Brayan León Muñiz (born 19 October 2000) is a Colombian professional footballer who plays as a forward for South African Premiership club Mamelodi Sundowns.

== Career ==
===Deportivo Pereira===
Leon began his career with Deportivo Pereira in 2021, and he was part of the team that won the 2022 Torneo Finalizacion title on penalties against Independiente Medellin. Atlético Junior took notice of his performances with Pereira, where he scored eight goals in fifteen games, and signed him in January 2023. However his form declined at Junior, where he made 18 appearances but did not score any goals.

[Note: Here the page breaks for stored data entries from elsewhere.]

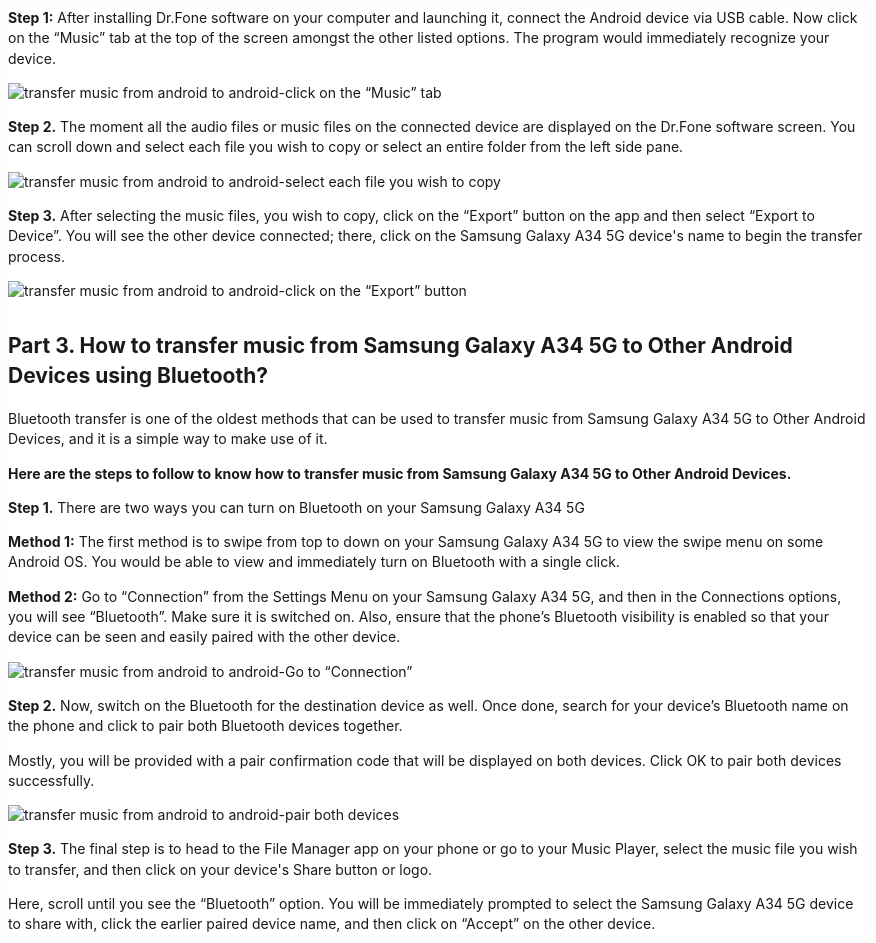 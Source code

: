 **Step 1:** After installing Dr.Fone software on your computer and launching it, connect the Android device via USB cable. Now click on the “Music” tab at the top of the screen amongst the other listed options. The program would immediately recognize your device.

![transfer music from android to android-click on the “Music” tab](https://images.wondershare.com/drfone/guide/transfer-files-quickly-to-android-1.png)

**Step 2.** The moment all the audio files or music files on the connected device are displayed on the Dr.Fone software screen. You can scroll down and select each file you wish to copy or select an entire folder from the left side pane.

![transfer music from android to android-select each file you wish to copy](https://images.wondershare.com/drfone/drfone/android-to-android-music-transfer-01.jpg)

**Step 3.** After selecting the music files, you wish to copy, click on the “Export” button on the app and then select “Export to Device”. You will see the other device connected; there, click on the Samsung Galaxy A34 5G device's name to begin the transfer process.

![transfer music from android to android-click on the “Export” button](https://images.wondershare.com/drfone/drfone/android-to-android-music-transfer-02.jpg)



## Part 3. How to transfer music from Samsung Galaxy A34 5G to Other Android Devices using Bluetooth?

Bluetooth transfer is one of the oldest methods that can be used to transfer music from Samsung Galaxy A34 5G to Other Android Devices, and it is a simple way to make use of it.

**Here are the steps to follow to know how to transfer music from Samsung Galaxy A34 5G to Other Android Devices.**

**Step 1.** There are two ways you can turn on Bluetooth on your Samsung Galaxy A34 5G

**Method 1:** The first method is to swipe from top to down on your Samsung Galaxy A34 5G to view the swipe menu on some Android OS. You would be able to view and immediately turn on Bluetooth with a single click.

**Method 2:** Go to “Connection” from the Settings Menu on your Samsung Galaxy A34 5G, and then in the Connections options, you will see “Bluetooth”. Make sure it is switched on. Also, ensure that the phone’s Bluetooth visibility is enabled so that your device can be seen and easily paired with the other device.

![transfer music from android to android-Go to “Connection”](https://images.wondershare.com/drfone/article/2018/06/transfer-music-from-android-to-android-8.jpg)

**Step 2.** Now, switch on the Bluetooth for the destination device as well. Once done, search for your device’s Bluetooth name on the phone and click to pair both Bluetooth devices together.

Mostly, you will be provided with a pair confirmation code that will be displayed on both devices. Click OK to pair both devices successfully.

![transfer music from android to android-pair both devices](https://images.wondershare.com/drfone/article/2018/06/transfer-music-from-android-to-android-9.jpg)

**Step 3.** The final step is to head to the File Manager app on your phone or go to your Music Player, select the music file you wish to transfer, and then click on your device's Share button or logo.

Here, scroll until you see the “Bluetooth” option. You will be immediately prompted to select the Samsung Galaxy A34 5G device to share with, click the earlier paired device name, and then click on “Accept” on the other device.
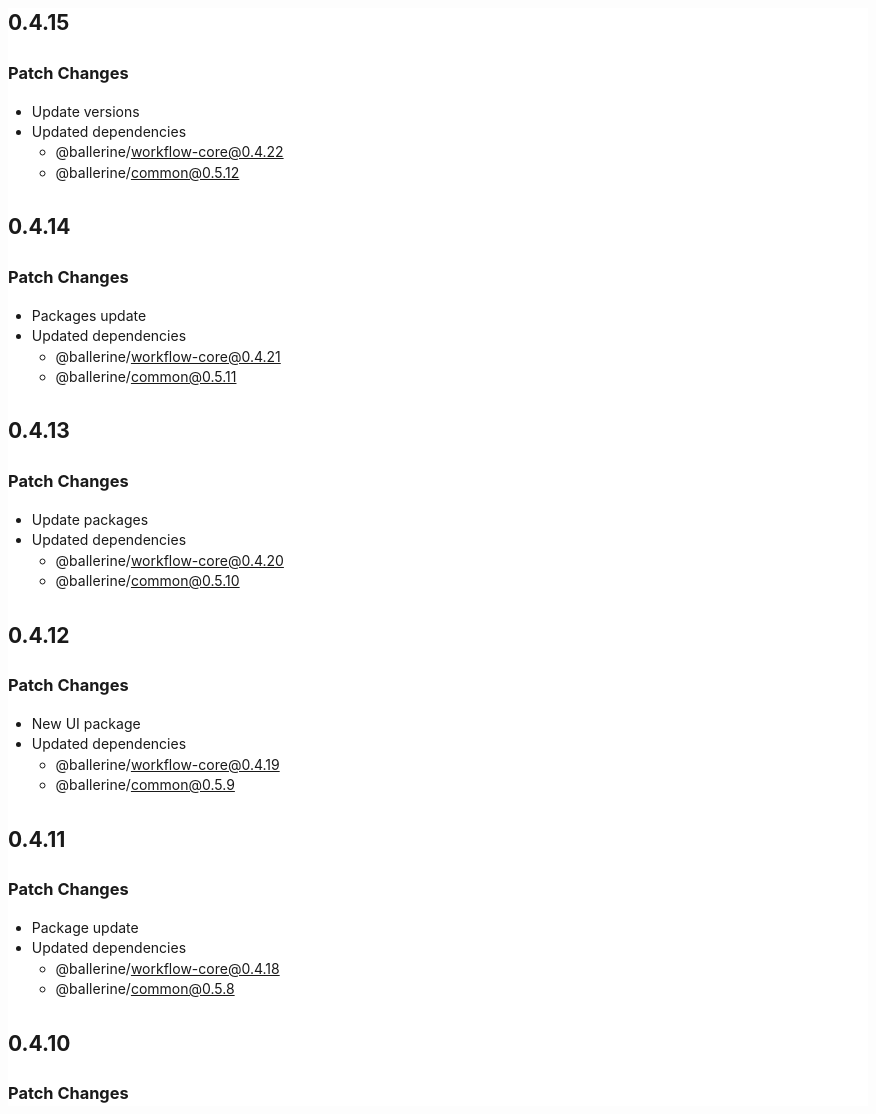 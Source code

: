 ## 0.4.15

### Patch Changes

- Update versions
- Updated dependencies
  - @ballerine/workflow-core@0.4.22
  - @ballerine/common@0.5.12

## 0.4.14

### Patch Changes

- Packages update
- Updated dependencies
  - @ballerine/workflow-core@0.4.21
  - @ballerine/common@0.5.11

## 0.4.13

### Patch Changes

- Update packages
- Updated dependencies
  - @ballerine/workflow-core@0.4.20
  - @ballerine/common@0.5.10

## 0.4.12

### Patch Changes

- New UI package
- Updated dependencies
  - @ballerine/workflow-core@0.4.19
  - @ballerine/common@0.5.9

## 0.4.11

### Patch Changes

- Package update
- Updated dependencies
  - @ballerine/workflow-core@0.4.18
  - @ballerine/common@0.5.8

## 0.4.10

### Patch Changes
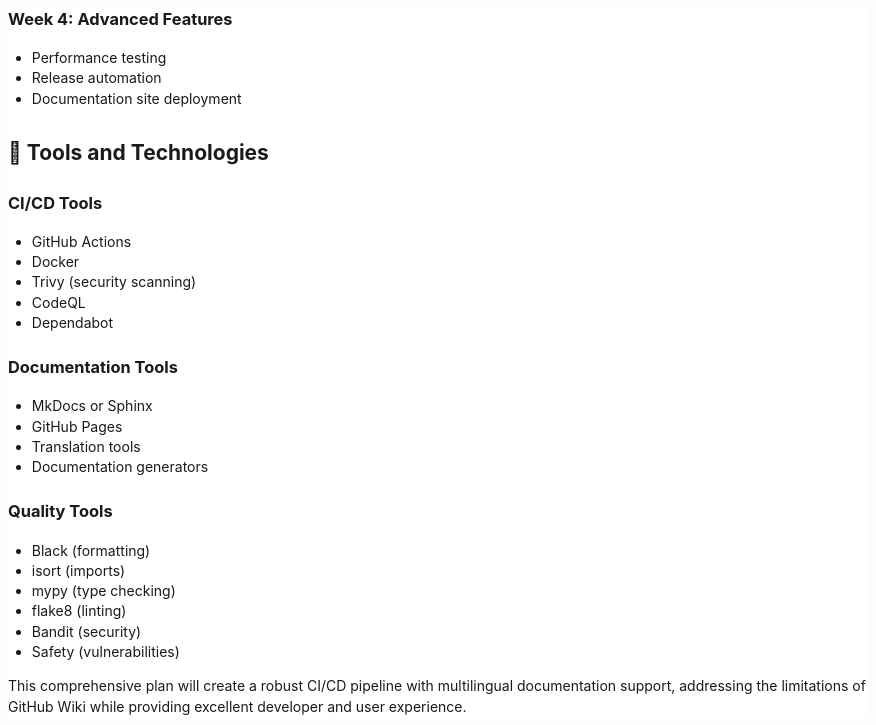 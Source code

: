 ### Week 4: Advanced Features
- Performance testing
- Release automation
- Documentation site deployment

## 🔧 Tools and Technologies

### CI/CD Tools
- GitHub Actions
- Docker
- Trivy (security scanning)
- CodeQL
- Dependabot

### Documentation Tools
- MkDocs or Sphinx
- GitHub Pages
- Translation tools
- Documentation generators

### Quality Tools
- Black (formatting)
- isort (imports)
- mypy (type checking)
- flake8 (linting)
- Bandit (security)
- Safety (vulnerabilities)

This comprehensive plan will create a robust CI/CD pipeline with multilingual documentation support, addressing the limitations of GitHub Wiki while providing excellent developer and user experience.
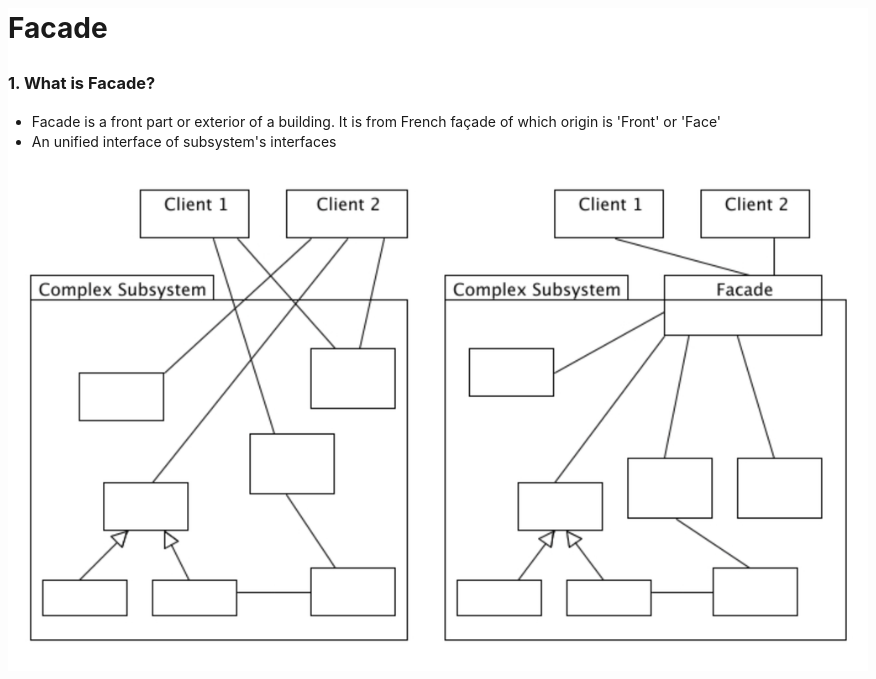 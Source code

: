 # Facade

### 1. What is Facade?

- Facade is a front part or exterior of a building. It is from French façade of which origin is 'Front' or 'Face'
- An unified interface of subsystem's interfaces

![Facade](./images/facade_1.png)
<div style="text-align:center"> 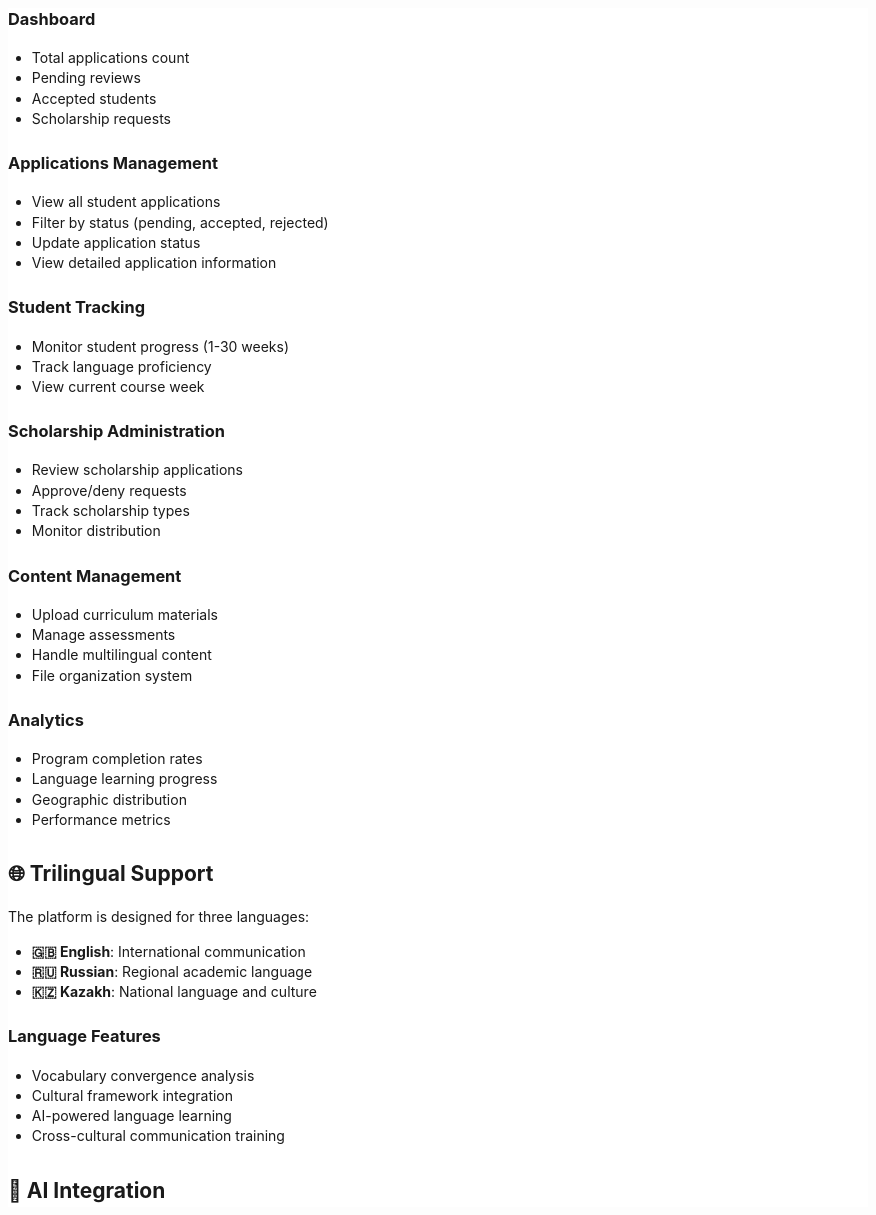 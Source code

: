 ### Dashboard
- Total applications count
- Pending reviews
- Accepted students
- Scholarship requests

### Applications Management
- View all student applications
- Filter by status (pending, accepted, rejected)
- Update application status
- View detailed application information

### Student Tracking
- Monitor student progress (1-30 weeks)
- Track language proficiency
- View current course week

### Scholarship Administration
- Review scholarship applications
- Approve/deny requests
- Track scholarship types
- Monitor distribution

### Content Management
- Upload curriculum materials
- Manage assessments
- Handle multilingual content
- File organization system

### Analytics
- Program completion rates
- Language learning progress
- Geographic distribution
- Performance metrics

## 🌐 Trilingual Support

The platform is designed for three languages:
- **🇬🇧 English**: International communication
- **🇷🇺 Russian**: Regional academic language
- **🇰🇿 Kazakh**: National language and culture

### Language Features
- Vocabulary convergence analysis
- Cultural framework integration
- AI-powered language learning
- Cross-cultural communication training

## 🤖 AI Integration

===Independiente Medellin===
After Diber Cambindo's exit from the club shortly after the 2023 Apertura tournament concluded, Independiente Medellin signed him as Cambindo's replacement on 17 June 2023. On 19 November 2023, he scored the winning goal in a 2–1 victory over rivals Atlético Nacional in El Clásico Paisa. On 23 October 2023, he scored the winning goal in a 1–0 victory over his former club, Deportivo Pereira. On 3 December, Leon scored a brace in a historic 5–0 victory against rivals Nacional, helping El Poderoso reach the finals.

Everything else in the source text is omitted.